═════ Entries supplied ═════
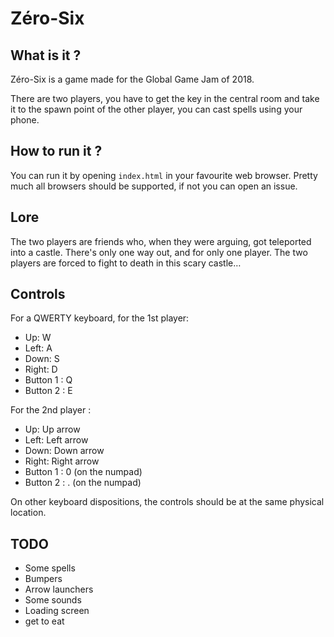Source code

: <!-- README.md --- 
;; 
;; Filename: README.md
;; Author: Louise <louise>
;; Created: Sat Jan 27 10:36:41 2018 (+0100)
;; Last-Updated: Sun Jan 28 16:28:11 2018 (+0100)
;;           By: Louise <louise>
 -->

# Zéro-Six

## What is it ?

Zéro-Six is a game made for the Global Game Jam of 2018.

There are two players, you have to get the key in the central room
and take it to the spawn point of the other player, you can cast spells
using your phone.

## How to run it ?

You can run it by opening `index.html` in your favourite web browser.
Pretty much all browsers should be supported, if not you can open an issue.

## Lore

The two players are friends who, when they were arguing, got teleported into 
a castle. There's only one way out, and for only one player. The two players
are forced to fight to death in this scary castle…

## Controls

For a QWERTY keyboard, for the 1st player:

 - Up: W
 - Left: A
 - Down: S
 - Right: D
 - Button 1 : Q
 - Button 2 : E

For the 2nd player :

 - Up: Up arrow
 - Left: Left arrow
 - Down: Down arrow
 - Right: Right arrow
 - Button 1 : 0 (on the numpad)
 - Button 2 : . (on the numpad)
 
On other keyboard dispositions, the controls should be at the same physical location.

## TODO

 - Some spells
 - Bumpers
 - Arrow launchers
 - Some sounds
 - Loading screen
 - get to eat

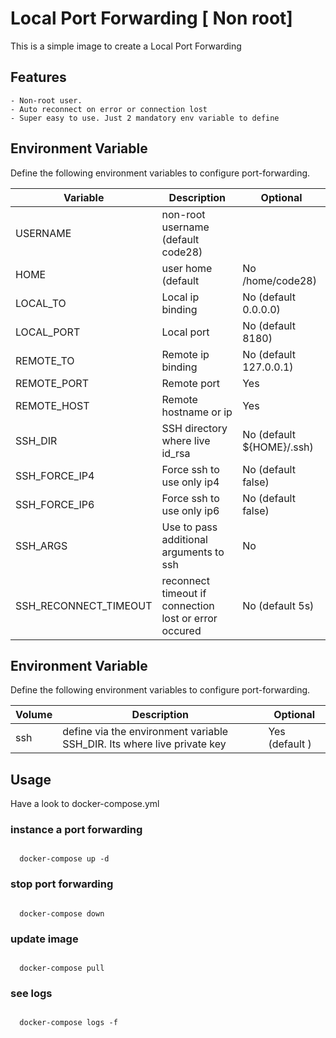 # Local Port Forwarding [ Non root]

This is a simple image to create a Local Port Forwarding 

## Features

    - Non-root user.  
    - Auto reconnect on error or connection lost
    - Super easy to use. Just 2 mandatory env variable to define

## Environment Variable

Define the following environment variables to configure port-forwarding.

Variable | Description | Optional
-------- | ----------- | --------
USERNAME | non-root username (default code28)
HOME | user home (default | No  /home/code28)
LOCAL_TO | Local ip binding | No  (default 0.0.0.0)
LOCAL_PORT | Local port | No (default 8180)
REMOTE_TO | Remote ip binding | No (default 127.0.0.1)
REMOTE_PORT | Remote port | Yes
REMOTE_HOST | Remote hostname or ip | Yes
SSH_DIR | SSH directory where live id_rsa | No (default ${HOME}/.ssh)
SSH_FORCE_IP4 | Force ssh to use only ip4 | No (default false)
SSH_FORCE_IP6 | Force ssh to use only ip6 | No (default false)
SSH_ARGS | Use to pass additional arguments to ssh | No 
SSH_RECONNECT_TIMEOUT | reconnect timeout if connection lost or error occured | No (default 5s) 

## Environment Variable

Define the following environment variables to configure port-forwarding.

Volume | Description | Optional
-------- | ----------- | --------
ssh | define via the environment variable SSH_DIR. Its where live private key | Yes (default )

## Usage

Have a look to docker-compose.yml

### instance a port forwarding
<code>
  docker-compose up -d
</code>

### stop port forwarding
<code>
  docker-compose down
</code>

### update image
<code>
  docker-compose pull
</code>

### see logs
<code>
  docker-compose logs -f
</code>

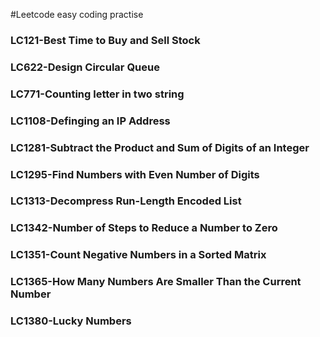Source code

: #Leetcode easy coding practise
### LC121-Best Time to Buy and Sell Stock
### LC622-Design Circular Queue
### LC771-Counting letter in two string
### LC1108-Definging an IP Address
### LC1281-Subtract the Product and Sum of Digits of an Integer
### LC1295-Find Numbers with Even Number of Digits
### LC1313-Decompress Run-Length Encoded List
### LC1342-Number of Steps to Reduce a Number to Zero
### LC1351-Count Negative Numbers in a Sorted Matrix
### LC1365-How Many Numbers Are Smaller Than the Current Number
### LC1380-Lucky Numbers
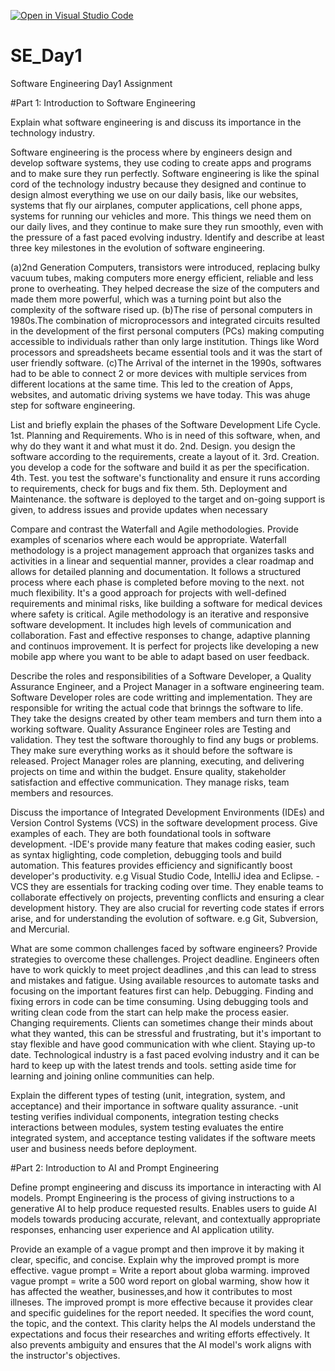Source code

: [![Open in Visual Studio Code](https://classroom.github.com/assets/open-in-vscode-2e0aaae1b6195c2367325f4f02e2d04e9abb55f0b24a779b69b11b9e10269abc.svg)](https://classroom.github.com/online_ide?assignment_repo_id=18618882&assignment_repo_type=AssignmentRepo)
# SE_Day1
Software Engineering Day1 Assignment

#Part 1: Introduction to Software Engineering

Explain what software engineering is and discuss its importance in the technology industry.


Software engineering is the process where by engineers design and develop software systems, they use coding to create apps and programs and to make sure they run perfectly.
Software engineering is like the spinal cord of the technology industry because they designed and continue to design almost everything we use on our daily basis, like our websites, systems that fly our airplanes, computer applications, cell phone apps, systems for running our vehicles and more. This things we need them on our daily lives, and they continue to make sure they run smoothly, even with the pressure of a fast paced evolving industry. 
Identify and describe at least three key milestones in the evolution of software engineering.

(a)2nd Generation Computers, transistors were introduced, replacing bulky vacuum tubes, making computers more energy efficient, reliable and less prone to overheating. They helped decrease the size of the computers and made them more powerful, which was a turning point but also the complexity of the software rised up.
(b)The rise of personal computers in 1980s.The combination of microprocessors and integrated circuits resulted in the development of the first personal computers (PCs) making computing accessible to individuals rather than only large institution. Things like Word processors and spreadsheets became essential tools and it was the start of user friendly software.
(c)The Arrival of the internet in the 1990s, softwares had to be able to connect 2 or more devices with multiple services from different locations at the same time. This led to the creation of Apps, websites, and automatic driving systems we have today. This was ahuge step for software engineering.

List and briefly explain the phases of the Software Development Life Cycle.
1st. Planning and Requirements. Who is in need of this software, when, and why do they want it and what must it do.
2nd. Design. you design the software according to the requirements, create a layout of it.
3rd. Creation. you develop a code for the software and build it as per the specification.
4th. Test. you test the software's functionality and ensure it runs according to requirements, check for bugs and fix them.
5th. Deployment and Maintenance. the software is deployed to the target and on-going support is given, to address issues and provide updates when necessary


Compare and contrast the Waterfall and Agile methodologies. Provide examples of scenarios where each would be appropriate.
Waterfall methodology is a project management approach that organizes tasks and activities in a linear and sequential manner, provides a 
clear roadmap and allows for detailed planning and documentation. It follows a structured process where each phase is completed before moving to the next. not much flexibility. It's a good approach for projects with well-defined requirements and minimal risks, like building a software for medical devices where safety is critical.
Agile methodology is an iterative and responsive software development. It includes high levels of communication and collaboration. Fast and effective responses to change, adaptive planning and continuos improvement. It is perfect for projects like developing a new mobile app where you want to be able to adapt based on user feedback.


Describe the roles and responsibilities of a Software Developer, a Quality Assurance Engineer, and a Project Manager in a software engineering team.
Software Developer roles are code writting and implementation. They are responsible for writing the actual code that brinngs the software to life. They take the designs created by other team members and turn them into a working software.
Quality Assurance Engineer roles are Testing and validation. They test the software thoroughly to find any bugs or problems. They make sure everything works as it should before the software is released.
Project Manager roles are planning, executing, and delivering projects on time and within the budget. Ensure quality, stakeholder satisfaction and effective communication. They manage risks, team members and resources.


Discuss the importance of Integrated Development Environments (IDEs) and Version Control Systems (VCS) in the software development process. Give examples of each.
They are both foundational tools in software development.
-IDE's provide many feature that makes coding easier, such as syntax higlighting, code completion, debugging tools and build automation. This features provides efficiency and significantly boost developer's productivity.
e.g Visual Studio Code, IntelliJ idea and Eclipse.
-VCS they are essentials for tracking coding over time. They enable teams to collaborate effectively on projects, preventing conflicts and ensuring a clear development history. They are also crucial for reverting code states if errors arise, and for understanding the evolution of software.
e.g Git, Subversion, and Mercurial.


What are some common challenges faced by software engineers? Provide strategies to overcome these challenges.
Project deadline. Engineers often have to work quickly to meet project deadlines ,and this can lead to stress and mistakes and fatigue. Using available resources to automate tasks and focusing on the important features first can help.
Debugging. Finding and fixing errors in code can be time consuming. Using debugging tools and writing clean code from the start can help make the process easier.
Changing requirements. Clients can sometimes change their minds about what they wanted, this can be stressful and frustrating, but it's important to stay flexible and have good communication with whe client.
Staying up-to date. Technological industry is a fast paced evolving industry and it can be hard to keep up with the latest trends and tools. setting aside time for learning and joining online communities can help.


Explain the different types of testing (unit, integration, system, and acceptance) and their importance in software quality assurance.
-unit testing verifies individual components, integration testing checks interactions between modules, system testing evaluates the entire integrated system, and acceptance testing validates if the software meets user and business needs before deployment. 


#Part 2: Introduction to AI and Prompt Engineering


Define prompt engineering and discuss its importance in interacting with AI models.
Prompt Engineering is the process of giving instructions to a generative AI to help produce requested results. Enables users to guide AI models towards producing accurate, relevant, and contextually appropriate responses, enhancing user experience and AI application utility. 


Provide an example of a vague prompt and then improve it by making it clear, specific, and concise. Explain why the improved prompt is more effective.
vague prompt = Write a report about globa warming.
improved vague prompt = write a 500 word report on global warming, show how it has affected the weather, businesses,and how it contributes to most illneses.
The improved prompt is more effective because it provides clear and specific guidelines for the report needed. It specifies the word count, the topic, and the context. This clarity helps the AI models understand the expectations and focus their researches and writing efforts effectively. It also prevents ambiguity and ensures that the AI model's work aligns with the instructor's objectives.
═════
[Exercise objective]:
Only the lines from the first line of the data above through the line with "## What is it ?" should appear in the answer, retyped exactly, with every picture left out.

[Response below]:
Source code

: <!-- README.md --- 
;; 
;; Filename: README.md
;; Author: Louise <louise>
;; Created: Sat Jan 27 10:36:41 2018 (+0100)
;; Last-Updated: Sun Jan 28 16:28:11 2018 (+0100)
;;           By: Louise <louise>
 -->

# Zéro-Six

## What is it ?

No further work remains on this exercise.